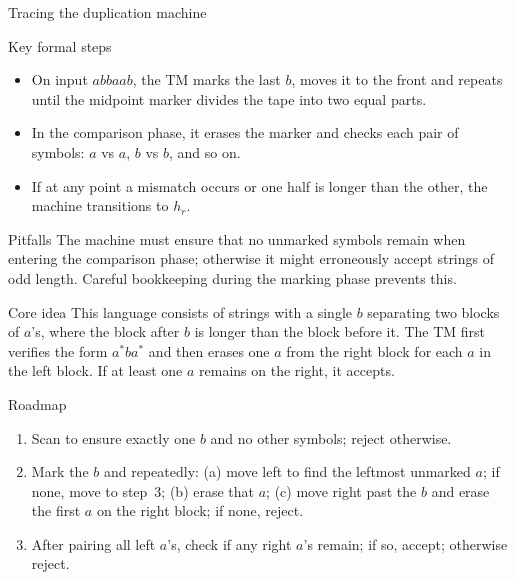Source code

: \begin{frame}[t]{Tracing the duplication machine}
  \begin{tblock}{Key formal steps}
    \begin{itemize}
      \item On input $abbaab$, the TM marks the last $b$, moves it to
        the front and repeats until the midpoint marker divides the
        tape into two equal parts.
      \item In the comparison phase, it erases the marker and checks
        each pair of symbols: $a$ vs $a$, $b$ vs $b$, and so on.
      \item If at any point a mismatch occurs or one half is longer
        than the other, the machine transitions to $h_r$.
    \end{itemize}
  \end{tblock}
  \begin{talert}{Pitfalls}
    The machine must ensure that no unmarked symbols remain when
    entering the comparison phase; otherwise it might erroneously
    accept strings of odd length.  Careful bookkeeping during the
    marking phase prevents this.
  \end{talert}
  \label{fr:7.2-07}
\end{frame}

\begin{frame}[t]{}
  \begin{tblock}{Core idea}
    This language consists of strings with a single $b$ separating two
    blocks of $a$’s, where the block after $b$ is longer than the block
    before it.  The TM first verifies the form $a^* b a^*$ and then
    erases one $a$ from the right block for each $a$ in the left block.
    If at least one $a$ remains on the right, it accepts.
  \end{tblock}
  \begin{tblock}{Roadmap}
    \begin{enumerate}
      \item Scan to ensure exactly one $b$ and no other symbols; reject
        otherwise.
      \item Mark the $b$ and repeatedly: (a) move left to find the
        leftmost unmarked $a$; if none, move to step 3; (b) erase that
        $a$; (c) move right past the $b$ and erase the first $a$ on the
        right block; if none, reject.
      \item After pairing all left $a$’s, check if any right $a$’s
        remain; if so, accept; otherwise reject.
    \end{enumerate}
  \end{tblock}
  \label{fr:7.2-08}
\end{frame}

· · · · · · ·

**WORK TO BE COMPLETED**
Without the pictures, restate all of the entries above verbatim.

**WRITTEN ANSWER**
Source code

: \begin{frame}[t]{Tracing the duplication machine}
  \begin{tblock}{Key formal steps}
    \begin{itemize}
      \item On input $abbaab$, the TM marks the last $b$, moves it to
        the front and repeats until the midpoint marker divides the
        tape into two equal parts.
      \item In the comparison phase, it erases the marker and checks
        each pair of symbols: $a$ vs $a$, $b$ vs $b$, and so on.
      \item If at any point a mismatch occurs or one half is longer
        than the other, the machine transitions to $h_r$.
    \end{itemize}
  \end{tblock}
  \begin{talert}{Pitfalls}
    The machine must ensure that no unmarked symbols remain when
    entering the comparison phase; otherwise it might erroneously
    accept strings of odd length.  Careful bookkeeping during the
    marking phase prevents this.
  \end{talert}
  \label{fr:7.2-07}
\end{frame}

\begin{frame}[t]{}
  \begin{tblock}{Core idea}
    This language consists of strings with a single $b$ separating two
    blocks of $a$’s, where the block after $b$ is longer than the block
    before it.  The TM first verifies the form $a^* b a^*$ and then
    erases one $a$ from the right block for each $a$ in the left block.
    If at least one $a$ remains on the right, it accepts.
  \end{tblock}
  \begin{tblock}{Roadmap}
    \begin{enumerate}
      \item Scan to ensure exactly one $b$ and no other symbols; reject
        otherwise.
      \item Mark the $b$ and repeatedly: (a) move left to find the
        leftmost unmarked $a$; if none, move to step 3; (b) erase that
        $a$; (c) move right past the $b$ and erase the first $a$ on the
        right block; if none, reject.
      \item After pairing all left $a$’s, check if any right $a$’s
        remain; if so, accept; otherwise reject.
    \end{enumerate}
  \end{tblock}
  \label{fr:7.2-08}
\end{frame}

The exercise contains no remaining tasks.